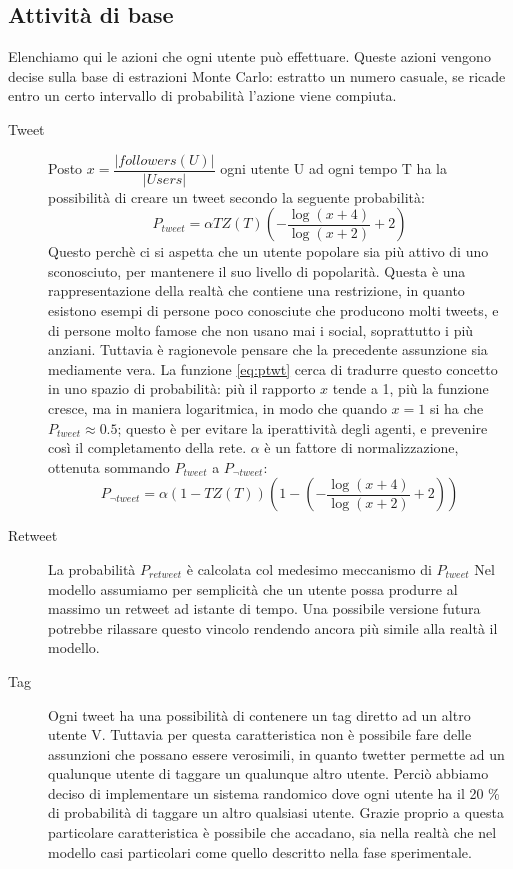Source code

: \documentclass[a4paper,12pt]{article}
\begin{document}
\subsection{Attivit\`a di base}
\label{subsec:prob}

Elenchiamo qui le azioni che ogni utente può effettuare. Queste azioni vengono decise sulla base di estrazioni Monte Carlo: estratto un numero casuale, se ricade entro un certo intervallo di probabilità l'azione viene compiuta.

\begin{description}
  \item[Tweet] Posto $x = \dfrac{|followers(U)|}{|Users|}$ ogni utente U ad ogni tempo T ha la possibilit\`a
  di creare un tweet secondo la seguente probabilit\`a:
    \begin{equation}
    \label{eq:ptwt}
      P_{tweet} = \alpha TZ(T) (-\dfrac{\log{(x+4)}}{  \log{(x+2)}} +2)
    \end{equation}
  Questo perch\`e ci si aspetta che un utente popolare sia pi\`u 
  attivo di uno sconosciuto, per mantenere il suo livello di 
  popolarit\`a. Questa \`e una rappresentazione della realt\`a che contiene una restrizione, in quanto esistono esempi di persone poco conosciute che producono molti tweets, e di persone molto famose che non usano mai i social, soprattutto i pi\`u anziani. Tuttavia \`e ragionevole pensare che la precedente assunzione sia mediamente vera. La funzione \ref{eq:ptwt} cerca di tradurre questo concetto in uno spazio di probabilità: più il rapporto $x$ tende a 1, più la funzione cresce, ma in maniera logaritmica, in modo che quando $x = 1$ si ha che $P_{tweet} \approx 0.5 $; questo è per evitare la  iperattività degli agenti, e prevenire così il completamento della rete. $\alpha$ è un fattore di normalizzazione, ottenuta sommando $P_{tweet}$ a $  P_{\neg tweet}$:
  \begin{equation}
    \label{eq:ptwt}
      P_{\neg tweet} = \alpha (1 - TZ(T)) (1 - (-\dfrac{\log{(x+4)}}{  \log{(x+2)}} +2))
    \end{equation}
  
  \item[Retweet] La probabilità $P_{retweet}$ è calcolata col medesimo meccanismo di $P_{tweet}$
    Nel modello assumiamo per semplicit\`a che un utente possa produrre al massimo un retweet ad istante di tempo. Una possibile versione futura potrebbe rilassare questo vincolo rendendo ancora pi\`u simile alla realt\`a il modello.
    
  \item[Tag] Ogni tweet ha una possibilit\`a di contenere un tag 
  diretto ad un altro utente V. Tuttavia per questa caratteristica non \`e possibile fare delle assunzioni che possano essere verosimili, in quanto twetter permette ad un qualunque utente di taggare un qualunque altro utente. Perci\`o abbiamo deciso di implementare un sistema randomico dove ogni utente ha il 20 \% di probabilit\`a di taggare un altro qualsiasi utente. 
  Grazie proprio a questa particolare caratteristica \`e possibile che accadano, sia nella realt\`a che nel modello casi particolari come quello descritto nella fase sperimentale.
\end{description}
\end{document}
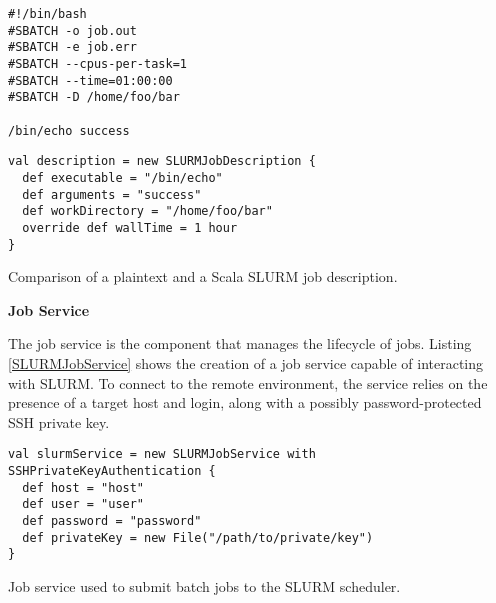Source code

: \begin{listing}[h]
	\centering
	\begin{minipage}[b]{5.03cm}
		\begin{verbatim}
#!/bin/bash
#SBATCH -o job.out
#SBATCH -e job.err
#SBATCH --cpus-per-task=1 
#SBATCH --time=01:00:00
#SBATCH -D /home/foo/bar

/bin/echo success
        \end{verbatim}
	\end{minipage}
	\hspace{0.5cm}
    \begin{minipage}[b]{8.29cm}
		\begin{verbatim}
val description = new SLURMJobDescription { 
  def executable = "/bin/echo"
  def arguments = "success"
  def workDirectory = "/home/foo/bar"
  override def wallTime = 1 hour
}
		\end{verbatim}
	\end{minipage}
	\caption{Comparison of a plaintext and a Scala SLURM job description.}
	\label{SLURMJobDescription}
\end{listing}

\vspace{3mm}
\textbf{Job Service}
\vspace{1mm}

The job service is the component that manages the lifecycle of jobs. Listing \ref{SLURMJobService} shows the creation of a job service capable of interacting with SLURM. To connect to the remote environment, the service relies on the presence of a target host and login, along with a possibly password-protected SSH private key.

\begin{listing}[h]
	\centering
	\begin{minipage}{14cm}
		\begin{verbatim}
val slurmService = new SLURMJobService with SSHPrivateKeyAuthentication {
  def host = "host"
  def user = "user"
  def password = "password"
  def privateKey = new File("/path/to/private/key")
}
		\end{verbatim}
	\end{minipage}
	\caption{Job service used to submit batch jobs to the SLURM scheduler.}
	\label{SLURMJobService}
\end{listing}

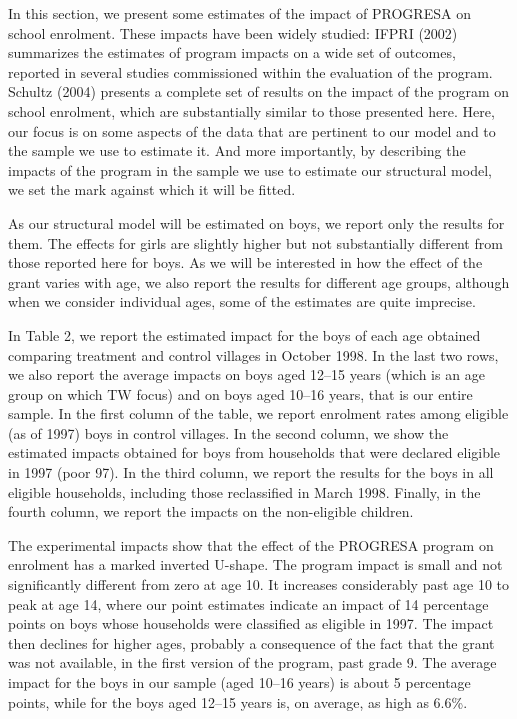 \documentclass{handoutForSolutions}
\begin{document}
In this section, we present some estimates of the impact of PROGRESA on school enrolment. These impacts have been widely studied: IFPRI (2002) summarizes the estimates of program impacts on a wide set of outcomes, reported in several studies commissioned within the evaluation of the program. Schultz (2004) presents a complete set of results on the impact of the program on school enrolment, which are substantially similar to those presented here. Here, our focus is on some aspects of the data that are pertinent to our model and to the sample we use to estimate it. And more importantly, by describing the impacts of the program in the sample we use to estimate our structural model, we set the mark against which it will be fitted.

As our structural model will be estimated on boys, we report only the results for them. The effects for girls are slightly higher but not substantially different from those reported here for boys. As we will be interested in how the effect of the grant varies with age, we also report the results for different age groups, although when we consider individual ages, some of the estimates are quite imprecise.

In Table 2, we report the estimated impact for the boys of each age obtained comparing treatment and control villages in October 1998. In the last two rows, we also report the average impacts on boys aged 12–15 years (which is an age group on which TW focus) and on boys aged 10–16 years, that is our entire sample. In the first column of the table, we report enrolment rates among eligible (as of 1997) boys in control villages. In the second column, we show the estimated impacts obtained for boys from households that were declared eligible in 1997 (poor 97). In the third column, we report the results for the boys in all eligible households, including those reclassified in March 1998. Finally, in the fourth column, we report the impacts on the non-eligible children.

The experimental impacts show that the effect of the PROGRESA program on enrolment has a marked inverted U-shape. The program impact is small and not significantly different from zero at age 10. It increases considerably past age 10 to peak at age 14, where our point estimates indicate an impact of 14 percentage points on boys whose households were classified as eligible in 1997. The impact then declines for higher ages, probably a consequence of the fact that the grant was not available, in the first version of the program, past grade 9. The average impact for the boys in our sample (aged 10–16 years) is about 5 percentage points, while for the boys aged 12–15 years is, on average, as high as 6.6\%.
\end{document}
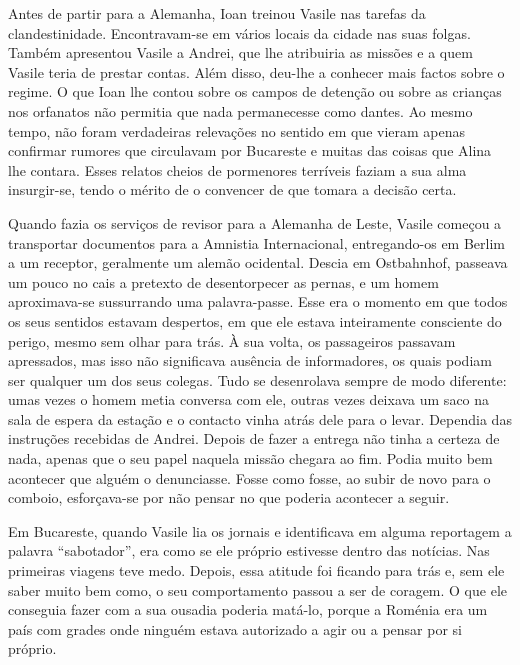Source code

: Antes de partir para a Alemanha, Ioan treinou Vasile nas tarefas da
clandestinidade. Encontravam-se em vários locais da cidade nas suas
folgas. Também apresentou Vasile a Andrei, que lhe atribuiria as missões
e a quem Vasile teria de prestar contas. Além disso, deu-lhe a conhecer
mais factos sobre o regime. O que Ioan lhe contou sobre os campos de
detenção ou sobre as crianças nos orfanatos não permitia que nada
permanecesse como dantes. Ao mesmo tempo, não foram verdadeiras
relevações no sentido em que vieram apenas confirmar rumores que
circulavam por Bucareste e muitas das coisas que Alina lhe contara.
Esses relatos cheios de pormenores terríveis faziam a sua alma
insurgir-se, tendo o mérito de o convencer de que tomara a decisão
certa.

Quando fazia os serviços de revisor para a Alemanha
de Leste, Vasile começou a transportar documentos para a Amnistia
Internacional, entregando-os em Berlim a um receptor, geralmente um
alemão ocidental. Descia em Ostbahnhof, passeava um pouco no cais a
pretexto de desentorpecer as pernas, e um homem aproximava-se
sussurrando uma palavra-passe. Esse era o momento em
que todos os seus sentidos estavam despertos, em que ele estava
inteiramente consciente do perigo, mesmo sem olhar para trás. À sua
volta, os passageiros passavam apressados, mas isso não significava
ausência de informadores, os quais podiam ser qualquer um dos seus
colegas. Tudo se desenrolava sempre de modo diferente: umas vezes o
homem metia conversa com ele, outras vezes deixava um saco na sala de
espera da estação e o contacto vinha atrás dele para o levar. Dependia
das instruções recebidas de Andrei. Depois de fazer a entrega não tinha
a certeza de nada, apenas que o seu papel naquela missão chegara ao fim.
Podia muito bem acontecer que alguém o denunciasse. Fosse como fosse, ao
subir de novo para o comboio, esforçava-se por não pensar no que poderia
acontecer a seguir.

Em Bucareste, quando Vasile lia os jornais e identificava em alguma reportagem a palavra ``sabotador'', era como se ele próprio
estivesse dentro das notícias. Nas primeiras viagens teve medo. Depois,
essa atitude foi ficando para trás e, sem ele saber muito bem como, o
seu comportamento passou a ser de coragem. O que ele conseguia fazer
com a sua ousadia poderia matá-lo, porque a Roménia era um país com
grades onde ninguém estava autorizado a agir ou a pensar por si próprio.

####

What the task requires. Work out the number of lines in the records that contain the string "item". Nothing but that number should be sent back.

Answer area. 3